Material to process
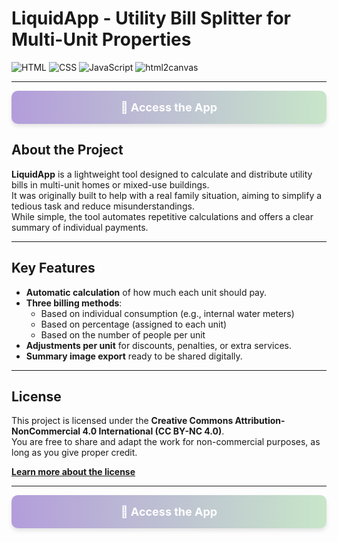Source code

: # LiquidApp - Utility Bill Splitter for Multi-Unit Properties

![HTML](https://img.shields.io/badge/HTML5-E34F26?logo=html5&logoColor=white)
![CSS](https://img.shields.io/badge/CSS3-1572B6?logo=css3&logoColor=white)
![JavaScript](https://img.shields.io/badge/JavaScript-F7DF1E?logo=javascript&logoColor=black)
![html2canvas](https://img.shields.io/badge/html2canvas-0.5.0-blue)

---
<a href="https://daga321.github.io/LiquidApp/" target="_blank" style="
  display: block;
  width: 100%;
  padding: 16px 0;
  font-size: 18px;
  font-weight: bold;
  text-align: center;
  color: white;
  background: linear-gradient(90deg, #B39DDB, #C8E6C9);
  border-radius: 10px;
  text-decoration: none;
  box-shadow: 0 4px 6px rgba(0,0,0,0.1);
">
  🚀 Access the App
</a>

## About the Project

**LiquidApp** is a lightweight tool designed to calculate and distribute utility bills in multi-unit homes or mixed-use buildings.  
It was originally built to help with a real family situation, aiming to simplify a tedious task and reduce misunderstandings.  
While simple, the tool automates repetitive calculations and offers a clear summary of individual payments.

---

## Key Features

- **Automatic calculation** of how much each unit should pay.
- **Three billing methods**:
  - Based on individual consumption (e.g., internal water meters)
  - Based on percentage (assigned to each unit)
  - Based on the number of people per unit
- **Adjustments per unit** for discounts, penalties, or extra services.
- **Summary image export** ready to be shared digitally.

---

## License

This project is licensed under the **Creative Commons Attribution-NonCommercial 4.0 International (CC BY-NC 4.0)**.  
You are free to share and adapt the work for non-commercial purposes, as long as you give proper credit.

[**Learn more about the license**](https://creativecommons.org/licenses/by-nc/4.0/)

---

<a href="https://daga321.github.io/LiquidApp/" target="_blank" style="
  display: block;
  width: 100%;
  padding: 16px 0;
  font-size: 18px;
  font-weight: bold;
  text-align: center;
  color: white;
  background: linear-gradient(90deg, #B39DDB, #C8E6C9);
  border-radius: 10px;
  text-decoration: none;
  box-shadow: 0 4px 6px rgba(0,0,0,0.1);
">
  🚀 Access the App
</a>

What the task asks
Could you please return the entries above exactly, minus the pictures?

Answer space
Source code

: # LiquidApp - Utility Bill Splitter for Multi-Unit Properties

![HTML](https://img.shields.io/badge/HTML5-E34F26?logo=html5&logoColor=white)
![CSS](https://img.shields.io/badge/CSS3-1572B6?logo=css3&logoColor=white)
![JavaScript](https://img.shields.io/badge/JavaScript-F7DF1E?logo=javascript&logoColor=black)
![html2canvas](https://img.shields.io/badge/html2canvas-0.5.0-blue)

---
<a href="https://daga321.github.io/LiquidApp/" target="_blank" style="
  display: block;
  width: 100%;
  padding: 16px 0;
  font-size: 18px;
  font-weight: bold;
  text-align: center;
  color: white;
  background: linear-gradient(90deg, #B39DDB, #C8E6C9);
  border-radius: 10px;
  text-decoration: none;
  box-shadow: 0 4px 6px rgba(0,0,0,0.1);
">
  🚀 Access the App
</a>

## About the Project

**LiquidApp** is a lightweight tool designed to calculate and distribute utility bills in multi-unit homes or mixed-use buildings.  
It was originally built to help with a real family situation, aiming to simplify a tedious task and reduce misunderstandings.  
While simple, the tool automates repetitive calculations and offers a clear summary of individual payments.

---

## Key Features

- **Automatic calculation** of how much each unit should pay.
- **Three billing methods**:
  - Based on individual consumption (e.g., internal water meters)
  - Based on percentage (assigned to each unit)
  - Based on the number of people per unit
- **Adjustments per unit** for discounts, penalties, or extra services.
- **Summary image export** ready to be shared digitally.

---

## License

This project is licensed under the **Creative Commons Attribution-NonCommercial 4.0 International (CC BY-NC 4.0)**.  
You are free to share and adapt the work for non-commercial purposes, as long as you give proper credit.

[**Learn more about the license**](https://creativecommons.org/licenses/by-nc/4.0/)

---

<a href="https://daga321.github.io/LiquidApp/" target="_blank" style="
  display: block;
  width: 100%;
  padding: 16px 0;
  font-size: 18px;
  font-weight: bold;
  text-align: center;
  color: white;
  background: linear-gradient(90deg, #B39DDB, #C8E6C9);
  border-radius: 10px;
  text-decoration: none;
  box-shadow: 0 4px 6px rgba(0,0,0,0.1);
">
  🚀 Access the App
</a>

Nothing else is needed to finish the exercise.